I was in New York on that day. About 20 miles away up the Hudson just south of the Tappan Zee Bridge. Seeing those towers burn was something I'll never forget. It looked as if all of Manhattan was going up in flames. My first thoughts were: My God, we're under attack on our own soil! How many more will there be? "Un-freaking" believable! My thoughts then turned to all of those people trapped in those buildings. And of those trying to get them out. I left before the twin towers collapsed. Thinking that they never would. I just thought: How in the hell are they ever going to put that out? By the time I got back they were already down. Only to learn that the Pentagon was also hit and that another plane had crashed in Shanksville, PA.


----------



## miketx60 (Jul 20, 2015)

desertman said:


> I was in New York on that day. About 20 miles away up the Hudson just south of the Tappan Zee Bridge. Seeing those towers burn was something I'll never forget. It looked as if all of Manhattan was going up in flames. My first thoughts were: My God, we're under attack on our own soil! How many more will there be? "Un-freaking" believable! My thoughts then turned to all of those people trapped in those buildings. And of those trying to get them out. I left before the twin towers collapsed. Thinking that they never would. I just thought: How in the hell are they ever going to put that out? By the time I got back they were already down.

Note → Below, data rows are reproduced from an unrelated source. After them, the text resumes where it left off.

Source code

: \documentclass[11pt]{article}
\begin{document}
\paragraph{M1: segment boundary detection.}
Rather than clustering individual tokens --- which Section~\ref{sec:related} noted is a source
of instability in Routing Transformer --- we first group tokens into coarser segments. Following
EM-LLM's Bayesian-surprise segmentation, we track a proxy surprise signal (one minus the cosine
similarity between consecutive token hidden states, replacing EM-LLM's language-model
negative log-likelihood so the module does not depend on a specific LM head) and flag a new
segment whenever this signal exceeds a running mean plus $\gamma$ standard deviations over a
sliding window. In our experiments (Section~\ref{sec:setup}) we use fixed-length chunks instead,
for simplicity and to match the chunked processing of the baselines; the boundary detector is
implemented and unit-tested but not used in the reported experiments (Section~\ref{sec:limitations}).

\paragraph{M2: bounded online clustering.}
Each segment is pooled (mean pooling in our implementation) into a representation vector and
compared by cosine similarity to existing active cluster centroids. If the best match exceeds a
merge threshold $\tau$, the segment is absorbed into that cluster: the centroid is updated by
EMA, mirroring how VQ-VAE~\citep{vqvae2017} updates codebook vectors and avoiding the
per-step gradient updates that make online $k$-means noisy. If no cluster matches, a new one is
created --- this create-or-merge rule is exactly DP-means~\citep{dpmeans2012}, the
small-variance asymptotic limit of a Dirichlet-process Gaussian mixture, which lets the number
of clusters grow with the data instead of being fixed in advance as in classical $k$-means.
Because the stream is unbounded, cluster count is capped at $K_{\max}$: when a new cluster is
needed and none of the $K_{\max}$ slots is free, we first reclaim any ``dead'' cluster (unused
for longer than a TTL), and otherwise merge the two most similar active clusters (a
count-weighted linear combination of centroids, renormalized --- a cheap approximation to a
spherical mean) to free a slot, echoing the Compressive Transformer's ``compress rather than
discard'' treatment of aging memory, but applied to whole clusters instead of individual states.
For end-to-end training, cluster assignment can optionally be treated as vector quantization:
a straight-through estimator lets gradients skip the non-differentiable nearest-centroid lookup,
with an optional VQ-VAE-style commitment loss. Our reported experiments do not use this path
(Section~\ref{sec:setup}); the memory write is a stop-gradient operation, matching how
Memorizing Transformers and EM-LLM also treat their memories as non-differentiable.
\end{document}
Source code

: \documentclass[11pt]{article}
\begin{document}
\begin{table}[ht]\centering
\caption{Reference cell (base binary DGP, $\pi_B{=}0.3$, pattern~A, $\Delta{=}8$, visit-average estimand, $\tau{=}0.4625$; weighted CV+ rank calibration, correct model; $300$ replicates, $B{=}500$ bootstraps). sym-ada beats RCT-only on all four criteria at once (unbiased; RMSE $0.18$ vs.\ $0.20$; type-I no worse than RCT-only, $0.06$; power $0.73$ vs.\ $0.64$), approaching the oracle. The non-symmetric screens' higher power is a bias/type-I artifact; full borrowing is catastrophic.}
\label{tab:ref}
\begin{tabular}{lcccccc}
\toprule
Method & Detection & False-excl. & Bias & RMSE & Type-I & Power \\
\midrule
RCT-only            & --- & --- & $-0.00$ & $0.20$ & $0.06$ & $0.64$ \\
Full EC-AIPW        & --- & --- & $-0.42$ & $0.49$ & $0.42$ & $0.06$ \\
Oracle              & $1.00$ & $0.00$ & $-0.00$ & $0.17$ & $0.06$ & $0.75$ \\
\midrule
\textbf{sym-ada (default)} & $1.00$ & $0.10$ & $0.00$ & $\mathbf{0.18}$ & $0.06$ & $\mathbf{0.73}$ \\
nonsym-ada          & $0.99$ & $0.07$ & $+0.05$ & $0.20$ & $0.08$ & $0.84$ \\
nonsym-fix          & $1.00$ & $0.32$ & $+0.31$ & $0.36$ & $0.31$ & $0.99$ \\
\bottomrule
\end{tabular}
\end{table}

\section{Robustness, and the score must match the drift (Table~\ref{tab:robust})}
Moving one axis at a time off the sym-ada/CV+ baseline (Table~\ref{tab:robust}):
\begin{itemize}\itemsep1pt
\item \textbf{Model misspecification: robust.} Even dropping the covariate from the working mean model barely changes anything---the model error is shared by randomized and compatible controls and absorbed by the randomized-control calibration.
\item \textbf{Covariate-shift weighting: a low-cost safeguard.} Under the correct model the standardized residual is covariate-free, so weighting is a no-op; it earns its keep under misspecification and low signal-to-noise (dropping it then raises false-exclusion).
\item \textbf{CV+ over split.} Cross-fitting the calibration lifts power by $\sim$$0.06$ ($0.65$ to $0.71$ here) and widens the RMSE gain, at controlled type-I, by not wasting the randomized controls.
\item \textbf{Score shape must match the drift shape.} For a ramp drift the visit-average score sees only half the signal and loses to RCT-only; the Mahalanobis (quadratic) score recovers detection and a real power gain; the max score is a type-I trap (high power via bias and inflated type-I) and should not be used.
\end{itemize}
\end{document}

Only to learn that the Pentagon was also hit and that another plane had crashed in Shanksville, PA.


God bless you.


----------



## desertman (Aug 29, 2013)

miketx60 said:


> God bless you.


No, not for me I only saw it from 20 miles away. God bless all those who went into those buildings on that fateful day to rescue people whom they didn't even know. Not knowing if they themselves would ever come back. But they went anyway. 343 of them lost their lives, 343. Those firemen climbing up the stairs of the World Trade Center as it was burning and creaking. Un-fuckin' believable! I remember getting on the highway, all the emergency vehicles racing down there. The stunned look on people's faces as they were driving. They were like paralyzed zombies staring out their windshields, ears glued to the radio. Never in my entire life did I ever think that I would ever bear witness to such an atrocity. I cried like a fuckin' baby. God damn it! My grandmother lived in Brooklyn and while I was visiting, took me there when I was a little kid to see those towers as they were going up. Never in my wildest dreams did I ever think then that I'd see them burn and collapse to the fuckin' ground. By fuckin' foreigners! On our own God damn soil! Taking almost 3000 lives with it. It's a day that I will never forget. A beautiful crisp clear day. As I stood on the banks of the Hudson River staring, thinking that at that very moment thousands of people were losing their lives. Right in front of my eyes. Being burned and crushed to death. People who left for work in the morning but will never come home to dinner that night, hug their spouses, greet their little children's smiling faces. The one thing that I had wished they did was to leave that skeleton up in the second picture up from the bottom so all could remember what had happened on that fateful day.


----------



## desertman (Aug 29, 2013)

So where are we today 14 years later? We now have a community organizer/black militant sitting in the White House. Who's mission it is to bring this country down to it's knees. While at the same time will become fat and wealthy after he leaves office. Taking this country for everything that he can get out of it. Who see's fit to send representatives to the funerals of thugs that are killed by police. Even eulogizes them from the oval office. Yet sends none to the funerals of police who are killed by thugs? Not a peep out of him. We have a treasonous Secretary of State who saw fit to testify before congress of American atrocities during the Vietnamese War. While at the same time the war was raging on and thousand's of his fellow Soldiers, Sailors, Airmen and Marines were being held captive. Living amongst some of the most atrocious conditions known to mankind in POW camps. The "haughty" John Kerry. That swine almost became president! They're now about to sign a treaty that will allow for all intents and purposes Iran to develop nuclear weapons. Along with accepting and bringing thousands of Syrian refugees to our shores. From Syria! For Christ's sakes! God only knows how many are terrorist's/Jihadist's? Even if it's only a few out of a thousand. It only takes a few to wreak havoc upon our society. My God, what the hell has happened to this country? When are the people of this once great nation ever going to wake up? Indeed America's best days are behind us. God only knows what's to become of us in the years to come. Sorry, I just had to get this off my chest. The emotions of September 11th 2001 are still raw.


----------